Hasta los hechos más impactantes parecen que no alcanzan a descarrilarnos de la rutina de las discusiones estériles. Ayer en un canal de televisión estaban discutiendo si los pandilleros son -o no son- aptos para ser resocializados; si son enfermos curables o enfermos incurables.

Este no es el punto. El individuo y su estado mental no es el punto. Se trata de crimen organizado, cuyas estructuras hay que derrotar y erradicar.

El problema no son los 15 mil locos metidos en pandillas e involucrados en crímenes de alto grado de violencia, ni tampoco los 15 mil jóvenes en peligro de contagiarse de esta locura.

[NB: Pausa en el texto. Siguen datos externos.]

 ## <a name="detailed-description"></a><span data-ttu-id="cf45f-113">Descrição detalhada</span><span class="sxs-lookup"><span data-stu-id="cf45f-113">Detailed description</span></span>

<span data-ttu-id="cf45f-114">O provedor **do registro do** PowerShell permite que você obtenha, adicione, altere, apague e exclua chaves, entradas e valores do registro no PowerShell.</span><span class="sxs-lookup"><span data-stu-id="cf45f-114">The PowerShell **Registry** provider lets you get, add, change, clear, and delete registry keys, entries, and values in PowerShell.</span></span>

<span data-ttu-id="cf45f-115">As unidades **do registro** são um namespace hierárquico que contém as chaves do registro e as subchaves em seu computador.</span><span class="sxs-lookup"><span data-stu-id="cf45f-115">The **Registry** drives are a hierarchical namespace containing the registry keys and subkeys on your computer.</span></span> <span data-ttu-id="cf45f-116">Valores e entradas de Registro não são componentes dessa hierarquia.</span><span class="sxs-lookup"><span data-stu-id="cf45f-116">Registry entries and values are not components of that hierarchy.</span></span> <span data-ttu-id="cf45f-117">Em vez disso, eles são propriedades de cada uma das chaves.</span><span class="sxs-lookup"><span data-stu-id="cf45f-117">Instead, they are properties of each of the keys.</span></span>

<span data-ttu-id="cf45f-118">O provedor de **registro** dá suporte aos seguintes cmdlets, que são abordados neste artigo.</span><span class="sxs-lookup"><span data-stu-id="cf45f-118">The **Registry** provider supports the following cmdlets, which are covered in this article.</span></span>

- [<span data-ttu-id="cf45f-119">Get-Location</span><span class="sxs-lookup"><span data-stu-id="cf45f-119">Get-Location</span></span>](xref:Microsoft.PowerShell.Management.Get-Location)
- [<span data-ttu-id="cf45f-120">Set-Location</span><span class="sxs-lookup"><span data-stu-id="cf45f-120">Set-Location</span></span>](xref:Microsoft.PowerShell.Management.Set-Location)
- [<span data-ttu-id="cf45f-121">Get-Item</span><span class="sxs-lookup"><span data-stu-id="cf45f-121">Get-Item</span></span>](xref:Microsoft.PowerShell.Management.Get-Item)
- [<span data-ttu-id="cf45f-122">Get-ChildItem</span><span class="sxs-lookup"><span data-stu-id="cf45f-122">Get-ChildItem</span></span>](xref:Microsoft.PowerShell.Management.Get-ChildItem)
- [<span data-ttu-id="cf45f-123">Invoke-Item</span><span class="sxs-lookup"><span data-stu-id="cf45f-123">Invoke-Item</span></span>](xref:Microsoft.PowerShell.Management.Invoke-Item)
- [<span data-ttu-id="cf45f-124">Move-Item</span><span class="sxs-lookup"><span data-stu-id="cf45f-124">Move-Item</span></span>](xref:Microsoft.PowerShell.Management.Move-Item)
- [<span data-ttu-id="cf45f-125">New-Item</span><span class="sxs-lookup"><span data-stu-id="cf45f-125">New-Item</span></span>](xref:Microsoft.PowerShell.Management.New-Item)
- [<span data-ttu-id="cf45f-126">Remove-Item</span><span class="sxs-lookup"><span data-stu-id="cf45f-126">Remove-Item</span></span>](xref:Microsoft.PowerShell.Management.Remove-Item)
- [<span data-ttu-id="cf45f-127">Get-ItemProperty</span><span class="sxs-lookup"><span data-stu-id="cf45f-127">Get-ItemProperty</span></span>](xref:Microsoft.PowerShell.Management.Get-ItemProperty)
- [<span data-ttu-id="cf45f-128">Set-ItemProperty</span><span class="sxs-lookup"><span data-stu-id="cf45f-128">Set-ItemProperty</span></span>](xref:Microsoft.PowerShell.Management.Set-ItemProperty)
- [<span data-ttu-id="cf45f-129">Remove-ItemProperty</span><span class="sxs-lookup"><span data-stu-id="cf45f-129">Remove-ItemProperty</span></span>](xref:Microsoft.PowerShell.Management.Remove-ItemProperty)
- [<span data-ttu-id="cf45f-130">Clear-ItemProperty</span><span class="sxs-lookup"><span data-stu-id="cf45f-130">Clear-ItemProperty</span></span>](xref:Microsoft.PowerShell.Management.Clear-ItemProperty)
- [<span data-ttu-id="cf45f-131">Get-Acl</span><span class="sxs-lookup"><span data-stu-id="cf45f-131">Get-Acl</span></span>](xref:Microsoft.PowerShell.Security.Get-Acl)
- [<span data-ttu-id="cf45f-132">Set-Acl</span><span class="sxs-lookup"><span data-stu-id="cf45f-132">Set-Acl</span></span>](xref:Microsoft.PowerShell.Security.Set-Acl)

Locos siempre hay. Esto es imposible cambiar. Violencia siempre hay, y habrá que seguir con los programas que a largo plazo pueden disminuir el potencial de violencia den la sociedad. Lo que hay que erradicar son las estructuras operativos, logísticas, de mando, de planificación de las pandillas. En esto hay que concentrarse. Si se logra quebrar estas estructuras, los miles de locos en las calles siempre serán locos y siempre serán un problema, pero ya no tuvieran las condiciones para andar matando sistemáticamente. Porque para que los locos maten como están matando en El Salvador, necesitan estructuras criminales que asegura impunidad, planificación, organización.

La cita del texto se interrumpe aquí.